Scrapamoja 🕷️

A Python framework for building reliable, extensible web scrapers — with battle-tested resilience, stealth, and observability built in.

What is Scrapamoja?

Scrapamoja blends the English word Scrape with the Swahili word Pamoja — meaning together. Scrape together. One scraper, many sites. One framework, many contributors.

It's also a quiet nod to Moja, Swahili for one — the idea that you shouldn't need a different tool for every site you want to scrape. One framework should be enough, and it should be good enough that anyone can extend it.

That philosophy shapes everything about how Scrapamoja is built. It's not a scraper — it's the infrastructure that makes scrapers reliable: handling anti-bot measures, selector drift, network failures, and browser resource leaks so you don't have to. New sites can be added by anyone, existing ones improved by the community, and the whole thing grows stronger the more people contribute to it.

Scrape together. Build together.

Core Framework Capabilities

🎯 Intelligent Selector Engine

The selector engine is the heart of Scrapamoja. Instead of brittle single-selector lookups, it uses a multi-strategy approach — CSS, XPath, and text-based selectors can all be defined for the same element.
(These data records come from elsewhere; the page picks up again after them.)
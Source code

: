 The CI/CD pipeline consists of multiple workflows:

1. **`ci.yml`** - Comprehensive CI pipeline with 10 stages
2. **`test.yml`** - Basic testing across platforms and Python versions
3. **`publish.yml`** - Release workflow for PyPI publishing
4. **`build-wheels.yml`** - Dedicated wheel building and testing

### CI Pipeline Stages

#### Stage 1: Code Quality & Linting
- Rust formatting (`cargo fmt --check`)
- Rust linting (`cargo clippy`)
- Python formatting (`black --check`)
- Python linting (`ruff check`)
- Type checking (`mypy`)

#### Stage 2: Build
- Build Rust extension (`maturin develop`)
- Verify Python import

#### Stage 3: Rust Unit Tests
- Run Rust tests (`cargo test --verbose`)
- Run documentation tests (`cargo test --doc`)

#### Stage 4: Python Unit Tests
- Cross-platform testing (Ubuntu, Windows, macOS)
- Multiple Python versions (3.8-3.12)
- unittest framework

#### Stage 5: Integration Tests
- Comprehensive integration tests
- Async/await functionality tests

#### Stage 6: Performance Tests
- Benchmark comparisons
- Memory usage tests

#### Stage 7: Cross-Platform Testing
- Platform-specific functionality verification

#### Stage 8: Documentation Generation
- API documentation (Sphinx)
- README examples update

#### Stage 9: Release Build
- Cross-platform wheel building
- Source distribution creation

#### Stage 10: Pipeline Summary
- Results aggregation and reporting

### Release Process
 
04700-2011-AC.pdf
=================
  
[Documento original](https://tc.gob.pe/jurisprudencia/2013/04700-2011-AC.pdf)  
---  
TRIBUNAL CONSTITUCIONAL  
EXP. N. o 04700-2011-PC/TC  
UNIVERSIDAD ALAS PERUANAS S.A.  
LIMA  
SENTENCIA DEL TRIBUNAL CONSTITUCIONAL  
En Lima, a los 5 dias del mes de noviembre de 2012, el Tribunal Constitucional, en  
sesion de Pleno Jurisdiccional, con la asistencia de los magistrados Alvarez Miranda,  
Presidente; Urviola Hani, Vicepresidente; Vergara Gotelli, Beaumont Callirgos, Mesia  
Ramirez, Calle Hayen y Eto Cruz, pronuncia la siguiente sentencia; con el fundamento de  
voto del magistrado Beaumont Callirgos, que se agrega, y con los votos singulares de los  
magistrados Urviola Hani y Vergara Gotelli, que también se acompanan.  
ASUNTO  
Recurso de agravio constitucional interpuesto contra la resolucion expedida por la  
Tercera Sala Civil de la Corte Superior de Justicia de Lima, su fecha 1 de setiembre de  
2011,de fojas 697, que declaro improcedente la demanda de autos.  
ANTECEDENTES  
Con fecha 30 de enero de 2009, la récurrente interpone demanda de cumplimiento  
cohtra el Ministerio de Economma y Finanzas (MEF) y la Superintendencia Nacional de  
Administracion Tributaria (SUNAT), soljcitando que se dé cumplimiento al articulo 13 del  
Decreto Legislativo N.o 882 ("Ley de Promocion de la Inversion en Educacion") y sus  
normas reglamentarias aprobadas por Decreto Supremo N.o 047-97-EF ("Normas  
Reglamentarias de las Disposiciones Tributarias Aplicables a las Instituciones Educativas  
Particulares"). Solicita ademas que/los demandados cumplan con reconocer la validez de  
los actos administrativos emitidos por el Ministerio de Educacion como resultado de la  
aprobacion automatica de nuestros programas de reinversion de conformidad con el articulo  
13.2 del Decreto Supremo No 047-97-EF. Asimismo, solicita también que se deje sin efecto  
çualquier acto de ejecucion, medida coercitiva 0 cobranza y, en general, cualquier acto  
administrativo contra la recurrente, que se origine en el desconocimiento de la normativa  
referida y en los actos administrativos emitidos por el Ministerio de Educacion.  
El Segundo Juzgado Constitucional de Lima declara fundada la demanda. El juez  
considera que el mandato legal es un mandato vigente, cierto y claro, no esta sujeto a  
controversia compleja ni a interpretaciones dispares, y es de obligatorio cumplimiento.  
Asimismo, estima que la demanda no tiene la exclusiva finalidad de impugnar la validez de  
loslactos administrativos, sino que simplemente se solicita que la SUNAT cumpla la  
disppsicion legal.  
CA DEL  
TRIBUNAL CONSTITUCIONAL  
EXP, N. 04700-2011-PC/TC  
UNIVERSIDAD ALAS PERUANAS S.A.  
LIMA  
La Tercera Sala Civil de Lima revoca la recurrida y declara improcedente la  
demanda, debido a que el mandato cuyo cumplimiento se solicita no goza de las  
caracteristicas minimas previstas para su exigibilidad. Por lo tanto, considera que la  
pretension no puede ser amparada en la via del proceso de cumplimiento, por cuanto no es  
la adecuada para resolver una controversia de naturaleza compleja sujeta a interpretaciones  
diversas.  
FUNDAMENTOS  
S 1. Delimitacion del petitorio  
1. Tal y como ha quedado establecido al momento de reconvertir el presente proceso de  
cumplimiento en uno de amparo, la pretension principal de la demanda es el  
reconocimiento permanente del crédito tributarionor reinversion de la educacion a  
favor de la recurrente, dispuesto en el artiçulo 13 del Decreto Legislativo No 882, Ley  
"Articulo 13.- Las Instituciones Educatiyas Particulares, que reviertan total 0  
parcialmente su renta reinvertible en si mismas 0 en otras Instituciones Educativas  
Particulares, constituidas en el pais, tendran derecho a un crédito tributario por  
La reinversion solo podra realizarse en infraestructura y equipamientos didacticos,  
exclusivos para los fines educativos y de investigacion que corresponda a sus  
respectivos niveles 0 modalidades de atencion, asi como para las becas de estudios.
Each strategy is weighted, and the engine picks the best match with a confidence score. When a selector fails, it falls back gracefully rather than crashing. Selectors are defined in YAML, not hardcoded, making them easy to maintain without touching Python.

Site → Sport → Status → Context → Element

🛡️ Resilience System

Built around the assumption that things will go wrong. Automatic retries with exponential backoff, failure classification (network vs. selector vs. parse errors), checkpoint-based recovery so long scrapes can resume, and a coordinator that ensures graceful shutdown even mid-scrape.

🕵️ Stealth & Anti-Detection

A dedicated stealth module handles fingerprint randomization, human-like behavior simulation, consent popup handling, and proxy rotation. Sites that actively fight scrapers are manageable targets.

🔍 Snapshot Debugging

When a scrape fails, Scrapamoja captures a full snapshot: the page HTML, a screenshot, structured logs, and selector resolution traces — all correlated by session ID. Debugging a failure means looking at exactly what the browser saw, not guessing.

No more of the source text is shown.